Police start massive photo campaign to flush out fraudsters

Dutch police have started a large-scale campaign to flush out hundreds of suspected fraudsters targeting mostly elderly people, often by posing as police officers.
The campaign consists of the blurred photos of 100 suspected fraudsters plastered on billboards along motorways, petrol stations, and supermarkets across the country, as well as in ads on television and online. The people featured in the photos have two weeks to turn themselves into the police before the blurring is removed.
There were 1,300 incidents involving fake policemen who dupe people into parting with their bank cards and other valuables last year, and cases involving helpdesk fraud, where people are conned into revealing their banking login data, ran into over 100,000, police say.

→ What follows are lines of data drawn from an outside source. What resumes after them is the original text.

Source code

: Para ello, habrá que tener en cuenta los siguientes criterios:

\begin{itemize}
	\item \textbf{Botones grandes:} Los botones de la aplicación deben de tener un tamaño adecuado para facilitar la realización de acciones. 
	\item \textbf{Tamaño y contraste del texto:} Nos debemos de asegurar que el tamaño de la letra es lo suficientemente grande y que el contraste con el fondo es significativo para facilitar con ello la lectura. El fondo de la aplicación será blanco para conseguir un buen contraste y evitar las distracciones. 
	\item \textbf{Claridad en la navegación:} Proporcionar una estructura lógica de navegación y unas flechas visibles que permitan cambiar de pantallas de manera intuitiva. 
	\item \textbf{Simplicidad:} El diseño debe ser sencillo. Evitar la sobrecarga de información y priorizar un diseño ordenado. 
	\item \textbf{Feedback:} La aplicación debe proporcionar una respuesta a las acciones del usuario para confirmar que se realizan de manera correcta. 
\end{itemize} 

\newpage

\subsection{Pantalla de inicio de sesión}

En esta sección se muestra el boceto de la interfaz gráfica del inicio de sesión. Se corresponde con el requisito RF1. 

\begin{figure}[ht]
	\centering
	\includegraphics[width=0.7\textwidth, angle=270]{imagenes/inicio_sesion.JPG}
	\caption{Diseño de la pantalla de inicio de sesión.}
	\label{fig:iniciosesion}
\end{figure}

The people featured in the photos are “errand boys” recruited by criminal organisations, police cyber expert Toanne Spoormans told broadcaster NOS.
“They can be vulnerable youngsters, with learning difficulties or a drug problem who can be easily talked into. But a good number of them know exactly what they are doing ”, she said. They are usually first offenders and therefore more difficult to find, she said.

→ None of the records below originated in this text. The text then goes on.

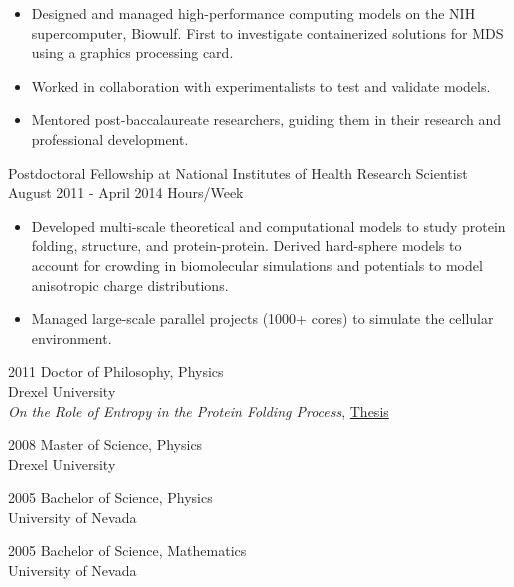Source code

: \documentclass[]{scrartcl}
\begin{document}
\begin{cleanCV}
{\begin{itemize}
  \item Designed and managed high-performance computing models on the NIH supercomputer, Biowulf. First to investigate containerized solutions for MDS using a graphics processing card.

  \item Worked in collaboration with experimentalists to test and validate models.
   \item Mentored post-baccalaureate researchers, guiding them in their research and professional development.

  \end{itemize}
}


\WorkExperience
{}
{Postdoctoral Fellowship at National Institutes of Health}
{\newline Research Scientist}
{
  \newline August 2011 - April 2014
   Hours/Week
}
{
  \begin{itemize}
  \item Developed multi-scale theoretical and computational models to study protein folding, structure, and protein-protein. Derived hard-sphere models to account for crowding in biomolecular simulations and potentials to model anisotropic charge distributions.
  \item Managed large-scale parallel projects (1000+ cores) to simulate the cellular environment.
  \end{itemize}
}



\WorkExperience
{2011}
{Doctor of Philosophy, Physics}
{
\\Drexel University
\\\emph{On the Role of Entropy in the Protein Folding Process}, \href{https://idea.library.drexel.edu/islandora/object/idea:3488}{Thesis}
}

\WorkExperience
{2008}
{Master of Science, Physics}
{\\Drexel University}

\WorkExperience
{2005}
{Bachelor of Science, Physics}
{\\University of Nevada}

\WorkExperience
{2005}
{Bachelor of Science, Mathematics}
{\\University of Nevada}


\end{cleanCV}
\end{document}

The campaign was dubbed “Game Over” because perpetrators call the scam the “F (fraud) game. The impact of the “game” on the victims, who are often elderly and too ashamed to report the incident, is horrendous, Spoormans said.
“Many elderly victims lose all confidence in people and official institutions. They are afraid to go out on their own and don’t want to open the door to anyone. Some even decide to go into a home because they think they can no longer look after themselves,” she said.
Police said the large-scale issuing of photographs of the “lower layer” of the criminal organisations is justified and that the public prosecution office had approved each case.
Other investigations into the networks behind the fraud are also ongoing, police said.